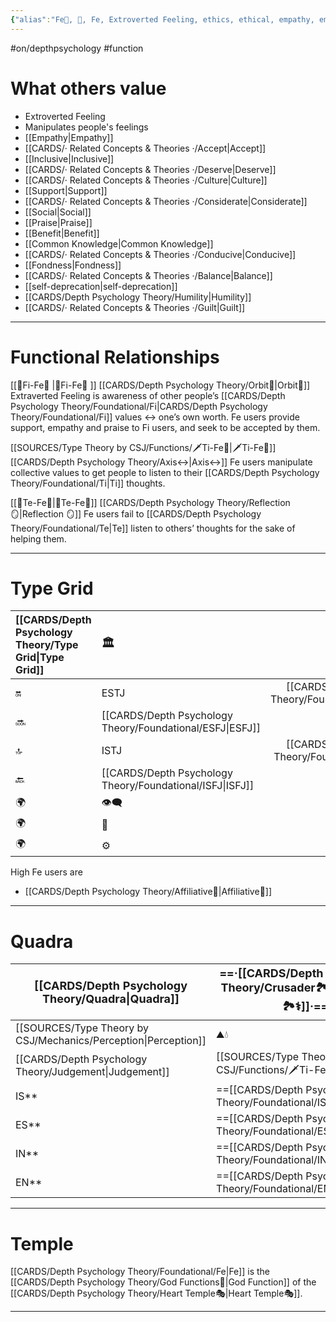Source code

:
 ```yaml
---
{"alias":"Fe💉, 💉, Fe, Extroverted Feeling, ethics, ethical, empathy, empath, empathetic, Fe 💉 empathize","i1":"[[Fe💉]] I am a Hero🦸‍♂️, the savior of what others value.","i2":"[[Fe💉]] I am a Teen👦, gullible with what others value.","i3":"[[Fe💉]] I am a spoiled Child🥳, tyrannical with what others value.","i4":"[[Fe💉]] I am an Infant😨, afraid of & prideful with what others value.","i5":"[[Fe💉]] I am a Nemesis😟, uncertain and worried of what others value.","i6":"[[Fe💉]] I am a Critic🤔, cynical with what others value.","i7":"[[Fe💉]] I am a Trickster🤡, foolish with what others value.","i8":"[[Fe💉]] I am a Demon😈, I don't care / hate what others value.","m1":" I am a Warrior👨‍🚒, responsible with what others value.","m2":" I am a Parent🤨, skeptical of what others value.","m3":" I am a Child👼, humble with what others value.","m4":" I am a King👑, faithful / brave with what others value.","m5":" I am an  Ally🛡️, certain of what others value.","m6":"“ I am a Sage🧙, wise with what others value.\"","m7":" I am the Master💎, brilliant with what others value.","m8":" I am the Angel😇, filled with love for what others value.","dg-publish":true,"permalink":"/cards/depth-psychology-theory/foundational/fe/","dgPassFrontmatter":true,"created":"2022-12-27T21:20:33.776+01:00","updated":"2023-05-23T16:47:43.488+02:00"}
---
```


#on/depthpsychology #function 

# What others value 
- Extroverted Feeling
- Manipulates people's feelings
- [[Empathy\|Empathy]]
- [[CARDS/· Related Concepts & Theories ·/Accept\|Accept]]
- [[Inclusive\|Inclusive]]
- [[CARDS/· Related Concepts & Theories ·/Deserve\|Deserve]]
- [[CARDS/· Related Concepts & Theories ·/Culture\|Culture]]
- [[Support\|Support]]
- [[CARDS/· Related Concepts & Theories ·/Considerate\|Considerate]] 
- [[Social\|Social]]
- [[Praise\|Praise]]
- [[Benefit\|Benefit]]
- [[Common Knowledge\|Common Knowledge]]
- [[CARDS/· Related Concepts & Theories ·/Conducive\|Conducive]]
- [[Fondness\|Fondness]] 
- [[CARDS/· Related Concepts & Theories ·/Balance\|Balance]] 
- [[self-deprecation\|self-deprecation]] 
- [[CARDS/Depth Psychology Theory/Humility\|Humility]]
- [[CARDS/· Related Concepts & Theories ·/Guilt\|Guilt]]
---
# Functional Relationships 
[[🧭Fi-Fe💉 \|🧭Fi-Fe💉 ]] [[CARDS/Depth Psychology Theory/Orbit🔄\|Orbit🔄]] 
Extraverted Feeling is awareness of other people’s [[CARDS/Depth Psychology Theory/Foundational/Fi\|CARDS/Depth Psychology Theory/Foundational/Fi]] values ↔️ one’s own worth. 
Fe users provide support, empathy and praise to Fi users, and seek to be accepted by them. 

[[SOURCES/Type Theory by CSJ/Functions/🗡️Ti-Fe💉\|🗡️Ti-Fe💉]] [[CARDS/Depth Psychology Theory/Axis↔️\|Axis↔️]] 
Fe users manipulate collective values to get people to listen to their [[CARDS/Depth Psychology Theory/Foundational/Ti\|Ti]] thoughts.  

[[🏹Te-Fe💉\|🏹Te-Fe💉]] [[CARDS/Depth Psychology Theory/Reflection 🪞\|Reflection 🪞]] 
Fe users fail to [[CARDS/Depth Psychology Theory/Foundational/Te\|Te]] listen to others’ thoughts for the sake of helping them. 

---
# Type Grid 
| [[CARDS/Depth Psychology Theory/Type Grid\|Type Grid]]         | <font size="4"> 🏛️</font> | <font size="4"> 🧰</font> | <font size="4"> 🔮</font> | <font size="4"> 🦄</font> | 💬 |💬| 💬 |
|:--------------------- |:------------------------- |:-------------------------:|:------------------------------------------------ |:------------------------- |:--------------------------- |:--------------------------- |:--------------------------- |
| 🔛                    | ESTJ                      |           [[CARDS/Depth Psychology Theory/Foundational/ESTP\|ESTP]]            | ENTJ| [[CARDS/Depth Psychology Theory/Foundational/ENFJ\|ENFJ]]                      | ➡️                          | 👋                          | 🏆                          |
| 🔜                    | [[CARDS/Depth Psychology Theory/Foundational/ESFJ\|ESFJ]]                      |    ESFP |[[CARDS/Depth Psychology Theory/Foundational/ENTP\|ENTP]]| ENFP                      | ↪️                          | 👋                          | 🏃‍♂️                       |
| 🔝    | ISTJ                      |           [[CARDS/Depth Psychology Theory/Foundational/ISTP\|ISTP]]            | INTJ| [[CARDS/Depth Psychology Theory/Foundational/INFJ\|INFJ]]| 🧘‍♂️ | 🏃‍♂️ | 🔙 | 
| 🔙                    | [[CARDS/Depth Psychology Theory/Foundational/ISFJ\|ISFJ]]        |           ISFP            | [[CARDS/Depth Psychology Theory/Foundational/INTP\|INTP]]| INFP                      | ↪️                          | 🧘‍♂️                       | 🏆                          |
|🌍 | 👁️‍🗨️                     |           👁️‍🗨️           | 🧲                                               | 🧲                        |                             |                             |                             |
| 🌍 | 🐜                        |            🦊             | 🦊                                               | 🐜                        |                             |                             |                             |
|🌍| ⚙️                        |            👀             | ⚙️                                               | 👀                        |                             |                             |                             |
High Fe users are 
- [[CARDS/Depth Psychology Theory/Affiliative🐜\|Affiliative🐜]] 
--- 
# Quadra 
| <font size="4"> [[CARDS/Depth Psychology Theory/Quadra\|Quadra]]</font> | <font size="4"> ==·[[CARDS/Depth Psychology Theory/Crusader🏞️⚕️\|Crusader🏞️⚕️]]·==</font>     | <font size="4"> ==·[[CARDS/Depth Psychology Theory/Templar🌠⚕️\|Templar🌠⚕️]]·==</font> | <font size="4"> ·Wayfarer·</font> | <font size="4"> ·Philosopher·</font>     |
| --------------------------------- | ----------------------------------------- | ---------------------------------------- | ----------------------------------------- | -------------------------------------------- |
| [[SOURCES/Type Theory by CSJ/Mechanics/Perception\|Perception]]                    | ⛰️💧                  | 🔥🌪️             |🔥🌪️            |⛰️💧                |
| [[CARDS/Depth Psychology Theory/Judgement\|Judgement]]                     | [[SOURCES/Type Theory by CSJ/Functions/🗡️Ti-Fe💉\|🗡️Ti-Fe💉]]                | [[SOURCES/Type Theory by CSJ/Functions/🗡️Ti-Fe💉\|🗡️Ti-Fe💉]]               | 🧭🏹               |🧭🏹                    |
| IS**                              | ==[[CARDS/Depth Psychology Theory/Foundational/ISFJ\|ISFJ]]==                              | ==[[CARDS/Depth Psychology Theory/Foundational/ISTP\|ISTP]]==                             | ISFP                                      | ISTJ                                     |
| ES**                              | ==[[CARDS/Depth Psychology Theory/Foundational/ESFJ\|ESFJ]]==                              | ==[[CARDS/Depth Psychology Theory/Foundational/ESTP\|ESTP]]==                             | ESFP                                      | ESTJ                                    |
| IN**                              | ==[[CARDS/Depth Psychology Theory/Foundational/INTP\|INTP]]==                              | ==[[CARDS/Depth Psychology Theory/Foundational/INFJ\|INFJ]]==                             | INTJ                                      | INFP                                    |
| EN**                              | ==[[CARDS/Depth Psychology Theory/Foundational/ENTP\|ENTP]]==                              | ==[[CARDS/Depth Psychology Theory/Foundational/ENFJ\|ENFJ]]==                             | ENTJ                                      | ENFP                                     |

---
# Temple
[[CARDS/Depth Psychology Theory/Foundational/Fe\|Fe]] is the [[CARDS/Depth Psychology Theory/God Functions🙏\|God Function]] of the [[CARDS/Depth Psychology Theory/Heart Temple🎭\|Heart Temple🎭]]. 

---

=======

**What you will do**
Using the records above, write out exactly the lines between the one holding "- [[CARDS/Depth Psychology Theory/Humility\|Humility]]" and the one holding "[[CARDS/Depth Psychology Theory/Type", inclusive; leave everything else out.

**Written reply**
- [[CARDS/Depth Psychology Theory/Humility\|Humility]]
- [[CARDS/· Related Concepts & Theories ·/Guilt\|Guilt]]
---
# Functional Relationships 
[[🧭Fi-Fe💉 \|🧭Fi-Fe💉 ]] [[CARDS/Depth Psychology Theory/Orbit🔄\|Orbit🔄]] 
Extraverted Feeling is awareness of other people’s [[CARDS/Depth Psychology Theory/Foundational/Fi\|CARDS/Depth Psychology Theory/Foundational/Fi]] values ↔️ one’s own worth. 
Fe users provide support, empathy and praise to Fi users, and seek to be accepted by them. 

[[SOURCES/Type Theory by CSJ/Functions/🗡️Ti-Fe💉\|🗡️Ti-Fe💉]] [[CARDS/Depth Psychology Theory/Axis↔️\|Axis↔️]] 
Fe users manipulate collective values to get people to listen to their [[CARDS/Depth Psychology Theory/Foundational/Ti\|Ti]] thoughts.  

[[🏹Te-Fe💉\|🏹Te-Fe💉]] [[CARDS/Depth Psychology Theory/Reflection 🪞\|Reflection 🪞]] 
Fe users fail to [[CARDS/Depth Psychology Theory/Foundational/Te\|Te]] listen to others’ thoughts for the sake of helping them. 

---
# Type Grid 
| [[CARDS/Depth Psychology Theory/Type Grid\|Type Grid]]         | <font size="4"> 🏛️</font> | <font size="4"> 🧰</font> | <font size="4"> 🔮</font> | <font size="4"> 🦄</font> | 💬 |💬| 💬 |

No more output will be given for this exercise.